Stored dataset items:
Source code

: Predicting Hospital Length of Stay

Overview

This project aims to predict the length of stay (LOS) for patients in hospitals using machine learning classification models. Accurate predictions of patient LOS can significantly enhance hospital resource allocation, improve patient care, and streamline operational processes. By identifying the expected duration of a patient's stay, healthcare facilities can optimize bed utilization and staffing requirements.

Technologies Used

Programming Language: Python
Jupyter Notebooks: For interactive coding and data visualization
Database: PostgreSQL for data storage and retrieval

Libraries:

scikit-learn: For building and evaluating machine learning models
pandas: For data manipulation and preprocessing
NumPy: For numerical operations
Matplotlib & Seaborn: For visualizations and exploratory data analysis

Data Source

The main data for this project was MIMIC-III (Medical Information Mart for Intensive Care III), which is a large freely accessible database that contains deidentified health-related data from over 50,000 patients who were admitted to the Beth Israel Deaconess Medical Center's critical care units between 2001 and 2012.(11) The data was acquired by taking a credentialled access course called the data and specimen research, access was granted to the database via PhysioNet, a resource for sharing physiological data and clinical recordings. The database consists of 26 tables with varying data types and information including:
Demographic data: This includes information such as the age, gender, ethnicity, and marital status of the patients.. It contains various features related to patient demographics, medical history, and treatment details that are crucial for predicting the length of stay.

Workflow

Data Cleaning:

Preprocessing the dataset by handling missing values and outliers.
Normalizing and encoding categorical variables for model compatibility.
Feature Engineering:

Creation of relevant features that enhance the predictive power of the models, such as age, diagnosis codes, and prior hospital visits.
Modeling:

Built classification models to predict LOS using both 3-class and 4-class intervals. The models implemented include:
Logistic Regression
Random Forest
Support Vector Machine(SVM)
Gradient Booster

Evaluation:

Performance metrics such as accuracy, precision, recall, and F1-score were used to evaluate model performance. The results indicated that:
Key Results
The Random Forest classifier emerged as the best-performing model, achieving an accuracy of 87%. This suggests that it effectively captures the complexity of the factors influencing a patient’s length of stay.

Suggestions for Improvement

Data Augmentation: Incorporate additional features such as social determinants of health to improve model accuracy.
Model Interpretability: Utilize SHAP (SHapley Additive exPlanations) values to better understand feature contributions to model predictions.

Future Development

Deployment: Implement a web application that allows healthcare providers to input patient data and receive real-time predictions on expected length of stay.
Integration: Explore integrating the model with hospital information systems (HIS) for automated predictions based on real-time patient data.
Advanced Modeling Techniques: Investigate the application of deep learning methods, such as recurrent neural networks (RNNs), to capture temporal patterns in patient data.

The task: Write out every entry above, word for word.

Written response:
Source code

: Predicting Hospital Length of Stay

Overview

This project aims to predict the length of stay (LOS) for patients in hospitals using machine learning classification models. Accurate predictions of patient LOS can significantly enhance hospital resource allocation, improve patient care, and streamline operational processes. By identifying the expected duration of a patient's stay, healthcare facilities can optimize bed utilization and staffing requirements.

Technologies Used

Programming Language: Python
Jupyter Notebooks: For interactive coding and data visualization
Database: PostgreSQL for data storage and retrieval

Libraries:

scikit-learn: For building and evaluating machine learning models
pandas: For data manipulation and preprocessing
NumPy: For numerical operations
Matplotlib & Seaborn: For visualizations and exploratory data analysis

Data Source

The main data for this project was MIMIC-III (Medical Information Mart for Intensive Care III), which is a large freely accessible database that contains deidentified health-related data from over 50,000 patients who were admitted to the Beth Israel Deaconess Medical Center's critical care units between 2001 and 2012.(11) The data was acquired by taking a credentialled access course called the data and specimen research, access was granted to the database via PhysioNet, a resource for sharing physiological data and clinical recordings. The database consists of 26 tables with varying data types and information including:
Demographic data: This includes information such as the age, gender, ethnicity, and marital status of the patients.. It contains various features related to patient demographics, medical history, and treatment details that are crucial for predicting the length of stay.

Workflow

Data Cleaning:

Preprocessing the dataset by handling missing values and outliers.
Normalizing and encoding categorical variables for model compatibility.
Feature Engineering:

Creation of relevant features that enhance the predictive power of the models, such as age, diagnosis codes, and prior hospital visits.
Modeling:

Built classification models to predict LOS using both 3-class and 4-class intervals. The models implemented include:
Logistic Regression
Random Forest
Support Vector Machine(SVM)
Gradient Booster

Evaluation:

Performance metrics such as accuracy, precision, recall, and F1-score were used to evaluate model performance. The results indicated that:
Key Results
The Random Forest classifier emerged as the best-performing model, achieving an accuracy of 87%. This suggests that it effectively captures the complexity of the factors influencing a patient’s length of stay.

Suggestions for Improvement

Data Augmentation: Incorporate additional features such as social determinants of health to improve model accuracy.
Model Interpretability: Utilize SHAP (SHapley Additive exPlanations) values to better understand feature contributions to model predictions.

Future Development

Deployment: Implement a web application that allows healthcare providers to input patient data and receive real-time predictions on expected length of stay.
Integration: Explore integrating the model with hospital information systems (HIS) for automated predictions based on real-time patient data.
Advanced Modeling Techniques: Investigate the application of deep learning methods, such as recurrent neural networks (RNNs), to capture temporal patterns in patient data.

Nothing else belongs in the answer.